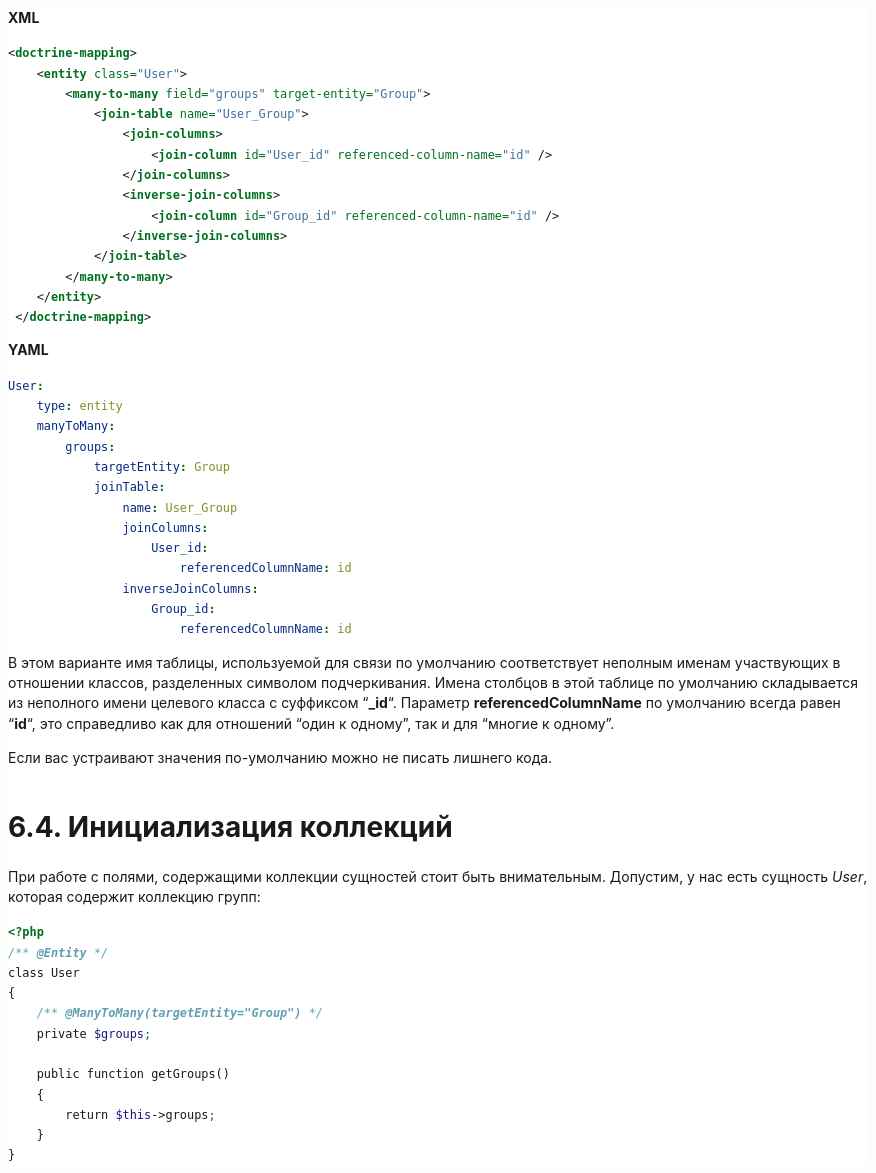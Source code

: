 **XML**

```xml
<doctrine-mapping>  
    <entity class="User">  
        <many-to-many field="groups" target-entity="Group">  
            <join-table name="User_Group">  
                <join-columns>  
                    <join-column id="User_id" referenced-column-name="id" />  
                </join-columns>  
                <inverse-join-columns>  
                    <join-column id="Group_id" referenced-column-name="id" />  
                </inverse-join-columns>  
            </join-table>  
        </many-to-many>  
    </entity>  
 </doctrine-mapping>
```

**YAML**

```yaml
User:  
    type: entity  
    manyToMany:  
        groups:  
            targetEntity: Group  
            joinTable:  
                name: User_Group  
                joinColumns:  
                    User_id:  
                        referencedColumnName: id  
                inverseJoinColumns:  
                    Group_id:  
                        referencedColumnName: id
```

В этом варианте имя таблицы, используемой для связи по умолчанию соответствует неполным именам участвующих в отношении классов, разделенных символом подчеркивания. Имена столбцов в этой таблице по умолчанию складывается из неполного имени целевого класса с суффиксом “**_id**“. Параметр **referencedColumnName** по умолчанию всегда равен “**id**“, это справедливо как для отношений “один к одному”, так и для “многие к одному”.

Если вас устраивают значения по-умолчанию можно не писать лишнего кода.

# 6.4. Инициализация коллекций

При работе с полями, содержащими коллекции сущностей стоит быть внимательным. Допустим, у нас есть сущность _User_, которая содержит коллекцию групп:

```php
<?php  
/** @Entity */  
class User  
{  
    /** @ManyToMany(targetEntity="Group") */  
    private $groups;  

    public function getGroups()  
    {  
        return $this->groups;  
    }  
}
```
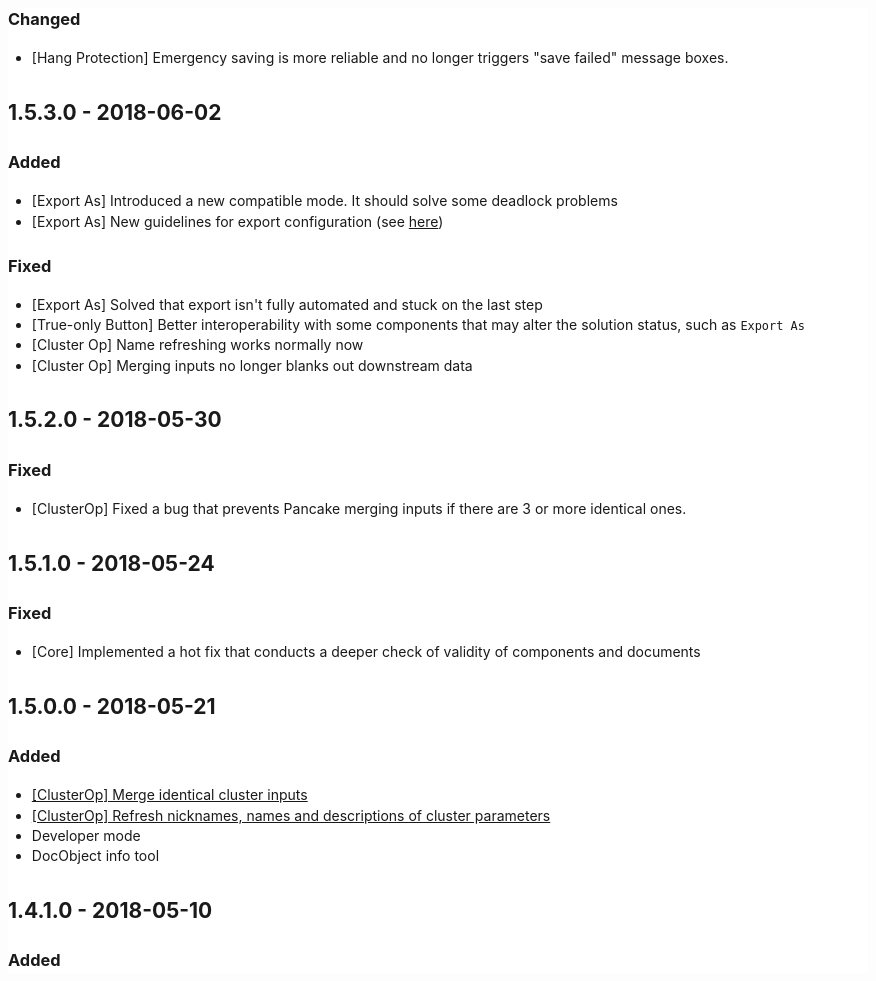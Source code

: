 ### Changed

* \[Hang Protection\] Emergency saving is more reliable and no longer triggers "save failed" message boxes.

## 1.5.3.0 - 2018-06-02

### Added

* \[Export As\] Introduced a new compatible mode. It should solve some deadlock problems
* \[Export As\] New guidelines for export configuration \(see [here](components/export-as.md#important-notice-a-k-a-why-my-file-is-exported-with-wrong-options)\)

### Fixed

* \[Export As\] Solved that export isn't fully automated and stuck on the last step
* \[True-only Button\] Better interoperability with some components that may alter the solution status, such as `Export As`
* \[Cluster Op\] Name refreshing works normally now
* \[Cluster Op\] Merging inputs no longer blanks out downstream data

## 1.5.2.0 - 2018-05-30

### Fixed

* \[ClusterOp\] Fixed a bug that prevents Pancake merging inputs if there are 3 or more identical ones.

## 1.5.1.0 - 2018-05-24

### Fixed

* \[Core\] Implemented a hot fix that conducts a deeper check of validity of components and documents

## 1.5.0.0 - 2018-05-21

### Added

* [\[ClusterOp\] Merge identical cluster inputs](features/cluster-operations/merge-identical-inputs.md)
* [\[ClusterOp\] Refresh nicknames, names and descriptions of cluster parameters](features/cluster-operations/refresh-names.md)
* Developer mode
* DocObject info tool

## 1.4.1.0 - 2018-05-10

### Added

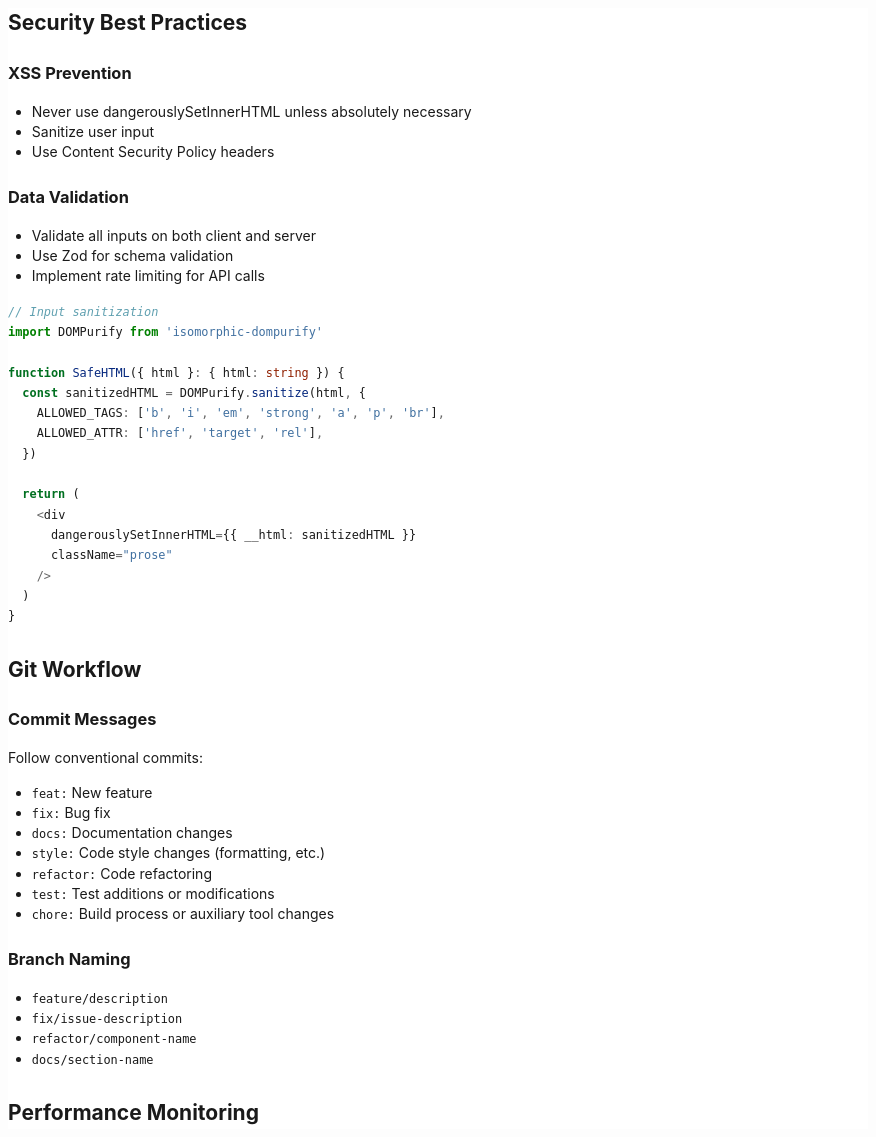 ## Security Best Practices

### XSS Prevention
- Never use dangerouslySetInnerHTML unless absolutely necessary
- Sanitize user input
- Use Content Security Policy headers

### Data Validation
- Validate all inputs on both client and server
- Use Zod for schema validation
- Implement rate limiting for API calls

```typescript
// Input sanitization
import DOMPurify from 'isomorphic-dompurify'

function SafeHTML({ html }: { html: string }) {
  const sanitizedHTML = DOMPurify.sanitize(html, {
    ALLOWED_TAGS: ['b', 'i', 'em', 'strong', 'a', 'p', 'br'],
    ALLOWED_ATTR: ['href', 'target', 'rel'],
  })

  return (
    <div 
      dangerouslySetInnerHTML={{ __html: sanitizedHTML }}
      className="prose"
    />
  )
}
```

## Git Workflow

### Commit Messages
Follow conventional commits:
- `feat:` New feature
- `fix:` Bug fix
- `docs:` Documentation changes
- `style:` Code style changes (formatting, etc.)
- `refactor:` Code refactoring
- `test:` Test additions or modifications
- `chore:` Build process or auxiliary tool changes

### Branch Naming
- `feature/description`
- `fix/issue-description`
- `refactor/component-name`
- `docs/section-name`

## Performance Monitoring
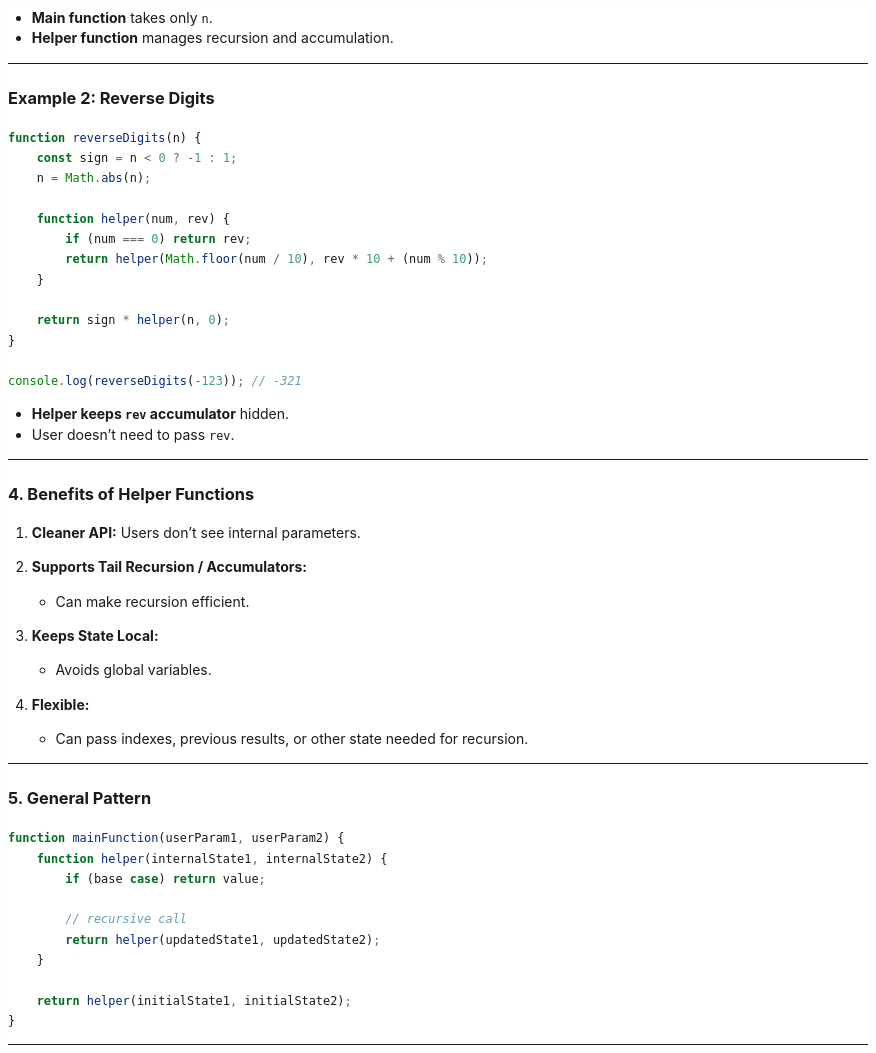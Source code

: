 * **Main function** takes only `n`.
* **Helper function** manages recursion and accumulation.

---

### Example 2: Reverse Digits

```js
function reverseDigits(n) {
    const sign = n < 0 ? -1 : 1;
    n = Math.abs(n);

    function helper(num, rev) {
        if (num === 0) return rev;
        return helper(Math.floor(num / 10), rev * 10 + (num % 10));
    }

    return sign * helper(n, 0);
}

console.log(reverseDigits(-123)); // -321
```

* **Helper keeps `rev` accumulator** hidden.
* User doesn’t need to pass `rev`.

---

### 4. Benefits of Helper Functions

1. **Cleaner API:** Users don’t see internal parameters.
2. **Supports Tail Recursion / Accumulators:**

   * Can make recursion efficient.
3. **Keeps State Local:**

   * Avoids global variables.
4. **Flexible:**

   * Can pass indexes, previous results, or other state needed for recursion.

---

### 5. General Pattern

```js
function mainFunction(userParam1, userParam2) {
    function helper(internalState1, internalState2) {
        if (base case) return value;

        // recursive call
        return helper(updatedState1, updatedState2);
    }

    return helper(initialState1, initialState2);
}
```

---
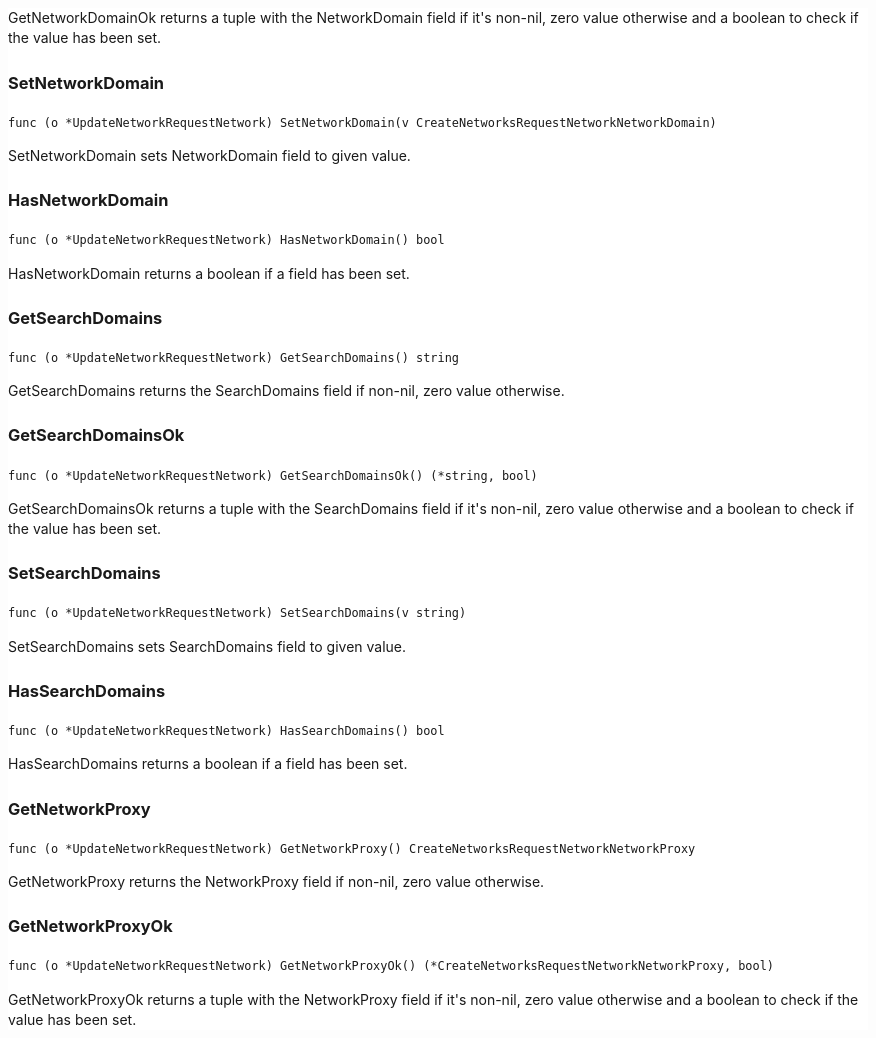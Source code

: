 GetNetworkDomainOk returns a tuple with the NetworkDomain field if it's non-nil, zero value otherwise
and a boolean to check if the value has been set.

### SetNetworkDomain

`func (o *UpdateNetworkRequestNetwork) SetNetworkDomain(v CreateNetworksRequestNetworkNetworkDomain)`

SetNetworkDomain sets NetworkDomain field to given value.

### HasNetworkDomain

`func (o *UpdateNetworkRequestNetwork) HasNetworkDomain() bool`

HasNetworkDomain returns a boolean if a field has been set.

### GetSearchDomains

`func (o *UpdateNetworkRequestNetwork) GetSearchDomains() string`

GetSearchDomains returns the SearchDomains field if non-nil, zero value otherwise.

### GetSearchDomainsOk

`func (o *UpdateNetworkRequestNetwork) GetSearchDomainsOk() (*string, bool)`

GetSearchDomainsOk returns a tuple with the SearchDomains field if it's non-nil, zero value otherwise
and a boolean to check if the value has been set.

### SetSearchDomains

`func (o *UpdateNetworkRequestNetwork) SetSearchDomains(v string)`

SetSearchDomains sets SearchDomains field to given value.

### HasSearchDomains

`func (o *UpdateNetworkRequestNetwork) HasSearchDomains() bool`

HasSearchDomains returns a boolean if a field has been set.

### GetNetworkProxy

`func (o *UpdateNetworkRequestNetwork) GetNetworkProxy() CreateNetworksRequestNetworkNetworkProxy`

GetNetworkProxy returns the NetworkProxy field if non-nil, zero value otherwise.

### GetNetworkProxyOk

`func (o *UpdateNetworkRequestNetwork) GetNetworkProxyOk() (*CreateNetworksRequestNetworkNetworkProxy, bool)`

GetNetworkProxyOk returns a tuple with the NetworkProxy field if it's non-nil, zero value otherwise
and a boolean to check if the value has been set.
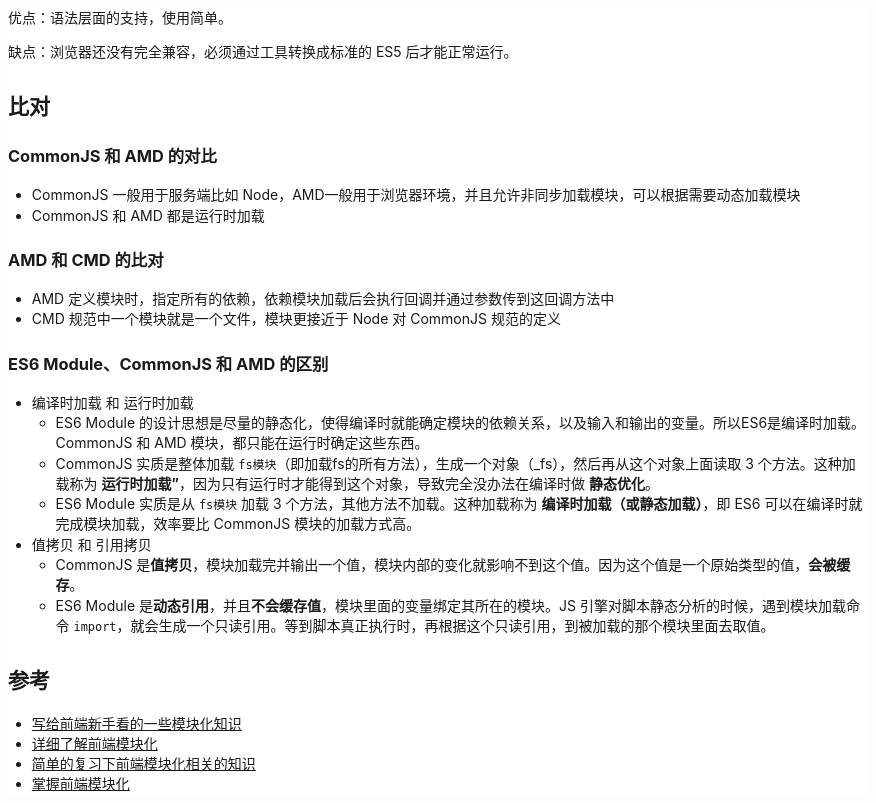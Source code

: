 优点：语法层面的支持，使用简单。

缺点：浏览器还没有完全兼容，必须通过工具转换成标准的 ES5 后才能正常运行。

## 比对

### CommonJS 和 AMD 的对比

+ CommonJS 一般用于服务端比如 Node，AMD一般用于浏览器环境，并且允许非同步加载模块，可以根据需要动态加载模块
+ CommonJS 和 AMD 都是运行时加载

### AMD 和 CMD 的比对

+ AMD 定义模块时，指定所有的依赖，依赖模块加载后会执行回调并通过参数传到这回调方法中
+ CMD 规范中一个模块就是一个文件，模块更接近于 Node 对 CommonJS 规范的定义

### ES6 Module、CommonJS 和 AMD 的区别

+ 编译时加载 和 运行时加载
  + ES6 Module 的设计思想是尽量的静态化，使得编译时就能确定模块的依赖关系，以及输入和输出的变量。所以ES6是编译时加载。CommonJS 和 AMD 模块，都只能在运行时确定这些东西。
  + CommonJS 实质是整体加载 `fs模块`（即加载fs的所有方法），生成一个对象（_fs），然后再从这个对象上面读取 3 个方法。这种加载称为 **运行时加载”**，因为只有运行时才能得到这个对象，导致完全没办法在编译时做 **静态优化**。
  + ES6 Module 实质是从 `fs模块` 加载 3 个方法，其他方法不加载。这种加载称为 **编译时加载（或静态加载）**，即 ES6 可以在编译时就完成模块加载，效率要比 CommonJS 模块的加载方式高。
+ 值拷贝 和 引用拷贝
  + CommonJS 是**值拷贝**，模块加载完并输出一个值，模块内部的变化就影响不到这个值。因为这个值是一个原始类型的值，**会被缓存**。
  + ES6 Module 是**动态引用**，并且**不会缓存值**，模块里面的变量绑定其所在的模块。JS 引擎对脚本静态分析的时候，遇到模块加载命令 `import`，就会生成一个只读引用。等到脚本真正执行时，再根据这个只读引用，到被加载的那个模块里面去取值。

## 参考

+ [写给前端新手看的一些模块化知识](https://mp.weixin.qq.com/s/tVy0meFSWUysGYTX_DmlBg)
+ [详细了解前端模块化](https://mp.weixin.qq.com/s/pPXuuq3igeG1Tl3in6AkXw)
+ [简单的复习下前端模块化相关的知识](https://mp.weixin.qq.com/s/wfqrGsGyOKYULb9gNg1o6w)
+ [掌握前端模块化](https://mp.weixin.qq.com/s/moJ6NSO47_FJRw5io0uidw)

※ ※ ※

**Exercise**
Repeat exactly the lines above, from the line that contains "# 6.4. Инициализация коллекций" down through the line that contains "Protection\] Emergency saving". Include both of those lines and none of the pictures.

**Problem solution**
# 6.4. Инициализация коллекций

При работе с полями, содержащими коллекции сущностей стоит быть внимательным. Допустим, у нас есть сущность _User_, которая содержит коллекцию групп:

```php
<?php  
/** @Entity */  
class User  
{  
    /** @ManyToMany(targetEntity="Group") */  
    private $groups;  

    public function getGroups()  
    {  
        return $this->groups;  
    }  
}
```
Source code

: ### Changed

* \[Hang Protection\] Emergency saving is more reliable and no longer triggers "save failed" message boxes.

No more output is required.